The real ‘secret sauce’ is how nubmq prevents bottlenecks under load. When per-shard contention spikes, it spins up a larger store in the background, shifts new writes to it, and lazily migrates keys over. No pauses, no blocking. Meanwhile, Redis has no way to redistribute the load—it just starts choking when contention builds.
Also, Redis carries Lua scripting overhead in some cases. nubmq skips all that—pure Golang, no dependencies, no interpreter overhead
Even if so, that's besides the point IMO. I for one would prefer to use software that makes full use of the system's resources. Bonus points if this is a knob that we can turn.
What first principles were used to build this?
First principle? Don't respect traditions—burn them.
No threads waiting on locks, no hard pauses for resizes, no conventional polling mechanisms. Instead, nubmq's entire architecture revolves around one relentless obsession: never let a client wait. Everything else—adaptive sharding, real-time migrations, soft expiry handling—is just engineering fallout from aggressively challenging every assumption Redis and Memcached made decades ago.
Would love to see which of these breaks with convention you're most curious (or skeptical) about!
I am interested in the assumptions or new paradigms. How to distinguish “from first principles” from “intuitively from scratch”?
Most 'built from scratch' projects still borrow heavily from established thinking—just reimplementing known patterns in different languages or flavors. But first principles means ripping out the assumptions entirely, starting with raw, fundamental constraints: CPU cycles, memory latency, concurrent I/O contention. nubmq doesn't assume that traditional sharding, resizing, or even Redis's single-threaded event loop is optimal just because they're popular. Instead, it assumes almost nothing: keys have to move fast, scaling must be invisible, and downtime is unacceptable. In other words: Don't just tweak existing approaches, burn them to the ground and rebuild from physics upwards. If your 'from scratch' doesn't actively challenge foundational assumptions, it's just another coat of paint—not a true redesign
To put it bluntly—most engineers today confuse complexity with sophistication. They're stacking libraries and frameworks without questioning if that complexity is needed. nubmq rejects that entirely. It's built on the rawest form of engineering, directly controlling memory, buffers, and goroutine allocation, skipping every third-party crutch that developers usually depend on. It might look radical, even uncomfortable, but that's exactly why it's performant. So, my question back is—are modern developers too afraid to actually build systems this way? Or have we simply gotten complacent with our convenient abstractions?
I vote for the hypothesis of them being complacent and wanting to score quick and easy wins.
In terms of therapeutic approaches I can't blame them but you are right that a lot of the current technology is too old and doesn't even make good use of all the good innovation that has been happening for now decades.
Case in point: so many programs are still single-threaded.
How to contribute? Could you add contribute.md ?

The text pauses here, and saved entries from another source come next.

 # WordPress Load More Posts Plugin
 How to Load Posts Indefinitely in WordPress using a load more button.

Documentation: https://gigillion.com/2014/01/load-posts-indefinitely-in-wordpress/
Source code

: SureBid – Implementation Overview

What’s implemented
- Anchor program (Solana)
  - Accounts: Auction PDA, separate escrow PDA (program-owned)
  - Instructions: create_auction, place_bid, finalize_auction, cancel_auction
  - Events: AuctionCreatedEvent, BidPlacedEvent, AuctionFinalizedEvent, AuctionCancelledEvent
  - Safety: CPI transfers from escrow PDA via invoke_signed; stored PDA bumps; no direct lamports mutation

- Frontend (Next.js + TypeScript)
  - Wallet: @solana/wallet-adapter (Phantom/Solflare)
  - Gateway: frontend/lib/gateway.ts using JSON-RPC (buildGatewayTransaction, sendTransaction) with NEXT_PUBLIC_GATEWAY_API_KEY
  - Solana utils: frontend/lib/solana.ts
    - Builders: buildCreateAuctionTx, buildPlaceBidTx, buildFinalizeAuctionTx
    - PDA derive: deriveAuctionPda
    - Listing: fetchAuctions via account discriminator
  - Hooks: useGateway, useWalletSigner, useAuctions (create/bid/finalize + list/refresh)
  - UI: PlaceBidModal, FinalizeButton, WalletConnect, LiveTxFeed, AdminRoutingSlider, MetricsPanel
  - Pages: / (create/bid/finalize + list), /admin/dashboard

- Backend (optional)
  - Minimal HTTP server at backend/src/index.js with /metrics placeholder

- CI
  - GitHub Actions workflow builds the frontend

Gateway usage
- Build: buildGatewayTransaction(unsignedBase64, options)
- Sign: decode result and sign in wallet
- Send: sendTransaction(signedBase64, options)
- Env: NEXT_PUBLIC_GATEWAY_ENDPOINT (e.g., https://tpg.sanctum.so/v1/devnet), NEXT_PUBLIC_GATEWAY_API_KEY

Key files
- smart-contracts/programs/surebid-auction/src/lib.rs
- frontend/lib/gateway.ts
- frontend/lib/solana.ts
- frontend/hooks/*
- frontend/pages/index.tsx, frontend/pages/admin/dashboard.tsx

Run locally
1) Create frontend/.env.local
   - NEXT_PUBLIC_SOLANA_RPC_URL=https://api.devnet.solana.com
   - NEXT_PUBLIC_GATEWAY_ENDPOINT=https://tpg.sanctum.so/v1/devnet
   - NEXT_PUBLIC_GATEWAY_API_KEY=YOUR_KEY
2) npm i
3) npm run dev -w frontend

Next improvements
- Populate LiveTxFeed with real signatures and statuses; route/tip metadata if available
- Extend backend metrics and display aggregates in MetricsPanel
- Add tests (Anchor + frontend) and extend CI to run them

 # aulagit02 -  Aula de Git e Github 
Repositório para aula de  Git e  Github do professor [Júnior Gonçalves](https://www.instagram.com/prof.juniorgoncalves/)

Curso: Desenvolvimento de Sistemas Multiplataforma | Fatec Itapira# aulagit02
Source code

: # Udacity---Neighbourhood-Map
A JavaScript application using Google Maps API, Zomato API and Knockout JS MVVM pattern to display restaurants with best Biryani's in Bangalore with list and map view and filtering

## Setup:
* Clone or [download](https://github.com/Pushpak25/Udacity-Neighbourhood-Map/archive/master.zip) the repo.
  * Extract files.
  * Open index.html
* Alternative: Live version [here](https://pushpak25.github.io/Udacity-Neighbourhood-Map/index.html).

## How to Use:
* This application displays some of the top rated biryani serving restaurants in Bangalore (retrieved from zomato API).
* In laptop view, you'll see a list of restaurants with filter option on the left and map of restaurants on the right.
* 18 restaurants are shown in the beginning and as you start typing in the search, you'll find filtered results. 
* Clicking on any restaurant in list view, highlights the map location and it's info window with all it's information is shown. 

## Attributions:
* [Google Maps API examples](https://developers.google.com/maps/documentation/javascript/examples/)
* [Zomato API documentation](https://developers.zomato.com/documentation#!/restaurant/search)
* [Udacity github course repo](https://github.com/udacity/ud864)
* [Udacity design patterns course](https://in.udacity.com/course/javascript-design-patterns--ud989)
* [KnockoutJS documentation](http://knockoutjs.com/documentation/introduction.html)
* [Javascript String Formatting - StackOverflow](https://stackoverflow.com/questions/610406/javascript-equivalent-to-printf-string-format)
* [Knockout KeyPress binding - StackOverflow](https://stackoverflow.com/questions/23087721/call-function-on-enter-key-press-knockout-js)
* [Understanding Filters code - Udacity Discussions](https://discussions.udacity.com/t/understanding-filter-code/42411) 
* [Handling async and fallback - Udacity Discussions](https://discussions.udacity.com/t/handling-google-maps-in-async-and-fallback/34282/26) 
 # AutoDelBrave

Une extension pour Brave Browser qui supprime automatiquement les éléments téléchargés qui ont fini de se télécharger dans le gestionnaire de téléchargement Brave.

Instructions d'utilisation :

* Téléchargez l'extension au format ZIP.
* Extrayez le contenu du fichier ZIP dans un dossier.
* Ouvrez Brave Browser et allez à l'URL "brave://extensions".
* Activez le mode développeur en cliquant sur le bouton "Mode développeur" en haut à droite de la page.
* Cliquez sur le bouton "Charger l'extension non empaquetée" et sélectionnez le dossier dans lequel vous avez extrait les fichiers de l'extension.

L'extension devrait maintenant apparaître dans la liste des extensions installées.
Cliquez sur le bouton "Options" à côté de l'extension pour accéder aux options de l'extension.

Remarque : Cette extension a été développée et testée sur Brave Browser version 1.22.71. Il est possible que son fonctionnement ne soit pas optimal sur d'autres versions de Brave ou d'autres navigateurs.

have added a contributing md: https://github.com/nubskr/nubmq/blob/master/CONTRIBUTING.md
feel free to open any issues :)
are you using it in production yet?
It's still early, but it's been stress-tested pretty aggressively with high write loads and contention scenarios. Right now, it's feature-complete as a high-performance in-memory KV store with dynamic scaling. Clustering and multi-node setups are on the roadmap before any production rollout, but for single-node workloads, it’s already showing strong results (115K+ ops/sec on an M2 MacBook Air).
Are you thinking about a specific use case?